╭─ Information shown

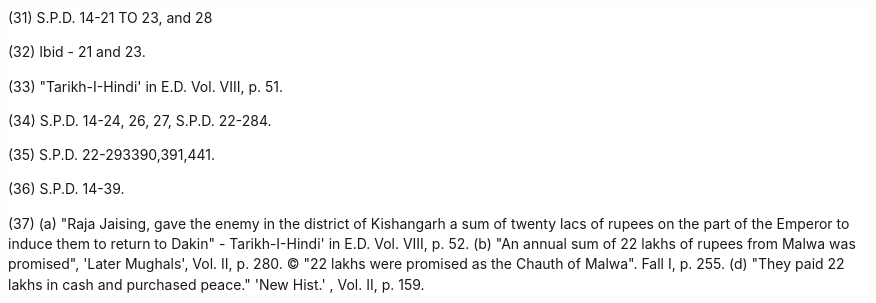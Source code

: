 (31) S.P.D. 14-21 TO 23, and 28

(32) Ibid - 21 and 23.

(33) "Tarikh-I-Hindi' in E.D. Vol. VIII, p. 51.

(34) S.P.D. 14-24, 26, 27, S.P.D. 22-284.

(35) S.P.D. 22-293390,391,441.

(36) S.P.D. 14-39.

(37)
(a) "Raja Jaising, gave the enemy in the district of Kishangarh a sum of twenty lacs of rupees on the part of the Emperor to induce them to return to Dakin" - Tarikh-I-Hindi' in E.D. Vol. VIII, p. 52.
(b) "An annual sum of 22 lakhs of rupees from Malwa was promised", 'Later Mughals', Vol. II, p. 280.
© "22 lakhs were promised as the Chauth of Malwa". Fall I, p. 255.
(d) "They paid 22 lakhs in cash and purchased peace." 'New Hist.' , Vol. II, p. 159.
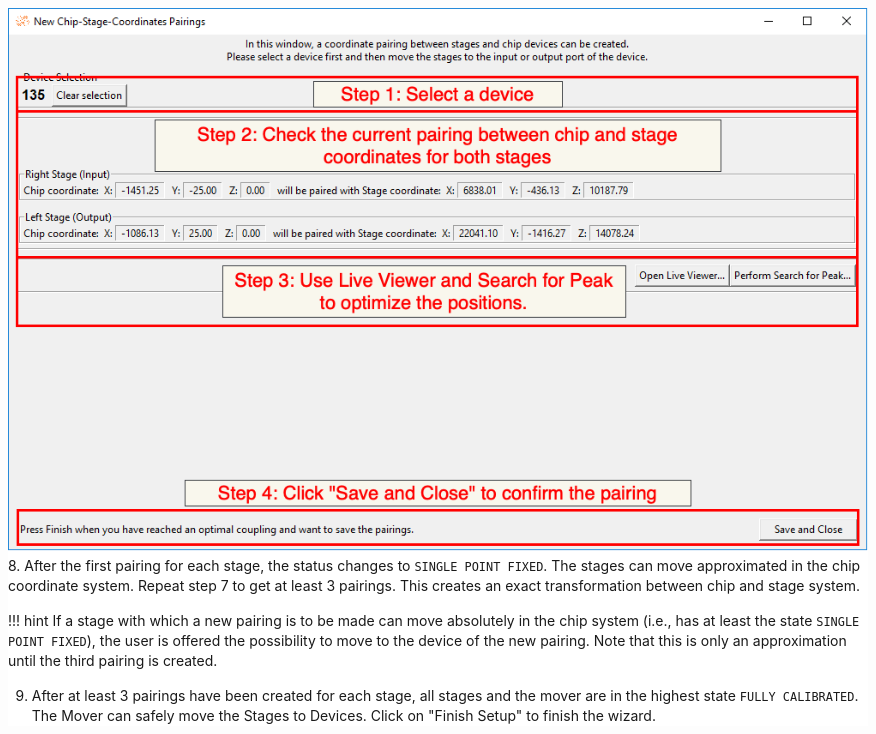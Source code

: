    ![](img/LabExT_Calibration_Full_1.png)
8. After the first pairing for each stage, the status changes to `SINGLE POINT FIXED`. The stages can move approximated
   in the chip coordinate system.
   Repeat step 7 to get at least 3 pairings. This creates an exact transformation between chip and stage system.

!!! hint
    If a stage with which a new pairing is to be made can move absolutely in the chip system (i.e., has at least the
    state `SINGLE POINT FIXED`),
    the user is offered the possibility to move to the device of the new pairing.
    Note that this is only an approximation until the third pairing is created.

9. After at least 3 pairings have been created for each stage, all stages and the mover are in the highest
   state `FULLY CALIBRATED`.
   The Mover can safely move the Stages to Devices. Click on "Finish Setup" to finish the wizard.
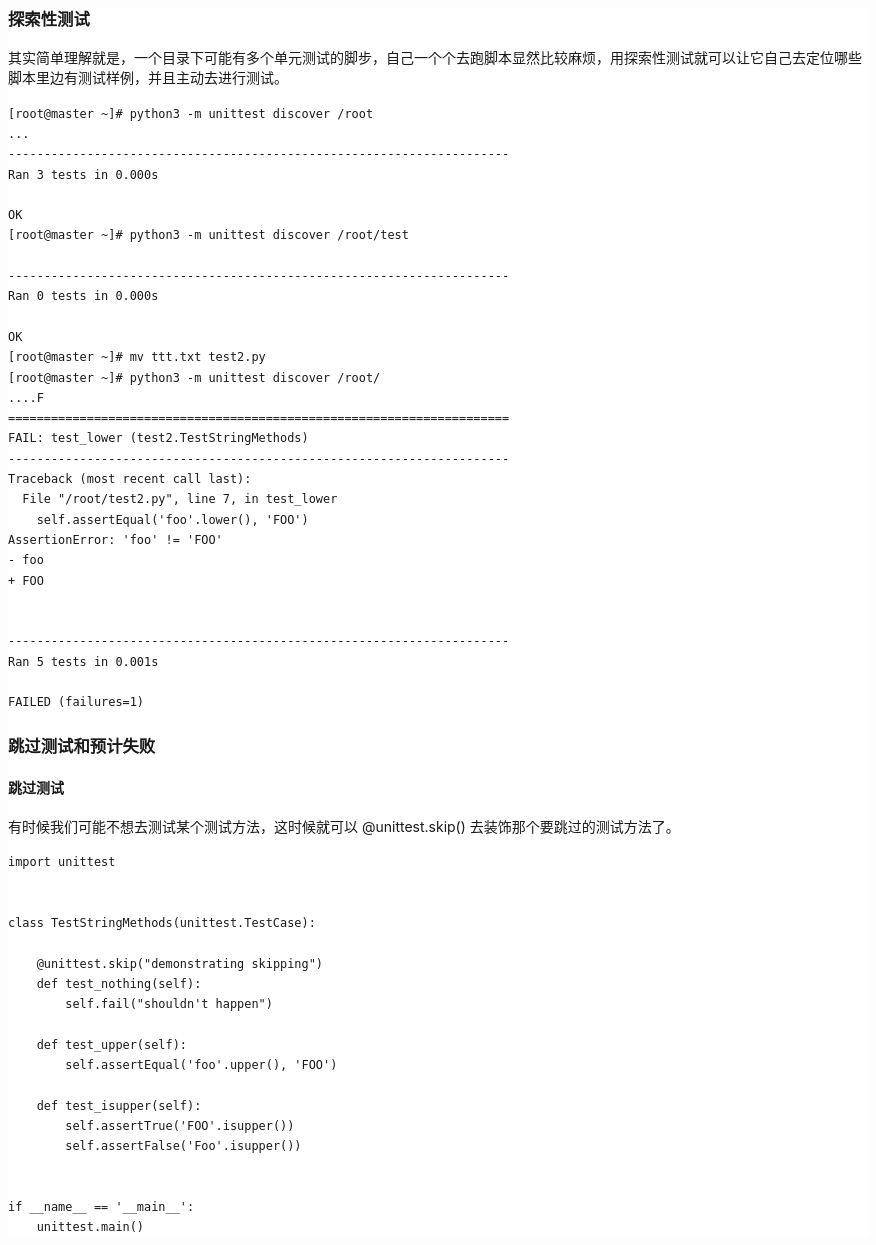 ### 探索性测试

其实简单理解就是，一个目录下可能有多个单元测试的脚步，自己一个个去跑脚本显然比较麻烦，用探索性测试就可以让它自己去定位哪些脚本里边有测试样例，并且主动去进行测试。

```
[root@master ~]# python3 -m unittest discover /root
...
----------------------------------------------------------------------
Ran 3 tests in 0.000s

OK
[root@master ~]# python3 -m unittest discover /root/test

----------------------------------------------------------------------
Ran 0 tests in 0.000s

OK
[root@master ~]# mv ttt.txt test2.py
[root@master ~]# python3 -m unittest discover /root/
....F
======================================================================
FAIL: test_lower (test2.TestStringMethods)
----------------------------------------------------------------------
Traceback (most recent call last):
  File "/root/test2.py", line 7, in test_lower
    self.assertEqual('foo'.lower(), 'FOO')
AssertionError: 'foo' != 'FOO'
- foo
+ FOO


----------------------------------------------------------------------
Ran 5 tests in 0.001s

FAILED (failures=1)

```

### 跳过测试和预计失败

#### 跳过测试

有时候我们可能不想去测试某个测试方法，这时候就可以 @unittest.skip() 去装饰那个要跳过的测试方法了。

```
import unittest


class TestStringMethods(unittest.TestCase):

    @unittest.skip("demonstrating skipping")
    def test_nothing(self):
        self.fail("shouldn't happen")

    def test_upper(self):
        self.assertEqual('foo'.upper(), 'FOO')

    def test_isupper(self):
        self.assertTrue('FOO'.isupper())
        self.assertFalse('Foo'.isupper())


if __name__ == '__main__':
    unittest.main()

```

╰─
╭─ Information shown

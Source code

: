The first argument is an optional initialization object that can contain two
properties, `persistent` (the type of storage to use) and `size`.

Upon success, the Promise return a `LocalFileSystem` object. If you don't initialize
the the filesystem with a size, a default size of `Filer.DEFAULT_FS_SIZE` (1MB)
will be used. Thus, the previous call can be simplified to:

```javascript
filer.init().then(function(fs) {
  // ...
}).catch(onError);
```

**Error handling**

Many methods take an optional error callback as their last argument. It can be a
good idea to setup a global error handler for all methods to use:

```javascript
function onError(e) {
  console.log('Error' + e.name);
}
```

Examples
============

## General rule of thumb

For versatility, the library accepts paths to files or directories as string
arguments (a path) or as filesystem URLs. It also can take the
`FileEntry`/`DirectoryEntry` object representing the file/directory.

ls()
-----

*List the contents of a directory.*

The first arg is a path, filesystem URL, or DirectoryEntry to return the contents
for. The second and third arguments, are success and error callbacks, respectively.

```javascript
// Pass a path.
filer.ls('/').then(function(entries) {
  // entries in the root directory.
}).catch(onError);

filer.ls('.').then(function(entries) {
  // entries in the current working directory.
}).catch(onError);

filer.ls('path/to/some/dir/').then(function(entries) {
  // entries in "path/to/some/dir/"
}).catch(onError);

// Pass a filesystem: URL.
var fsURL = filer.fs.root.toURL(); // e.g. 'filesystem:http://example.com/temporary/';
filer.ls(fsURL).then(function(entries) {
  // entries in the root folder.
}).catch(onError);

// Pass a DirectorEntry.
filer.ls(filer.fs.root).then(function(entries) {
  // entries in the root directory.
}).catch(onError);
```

╰─

_Exercise_
The string "Hindi" marks the lines to return from the material. Copy each one.

_Finished task_
(33) "Tarikh-I-Hindi' in E.D. Vol. VIII, p. 51.
(a) "Raja Jaising, gave the enemy in the district of Kishangarh a sum of twenty lacs of rupees on the part of the Emperor to induce them to return to Dakin" - Tarikh-I-Hindi' in E.D. Vol. VIII, p. 52.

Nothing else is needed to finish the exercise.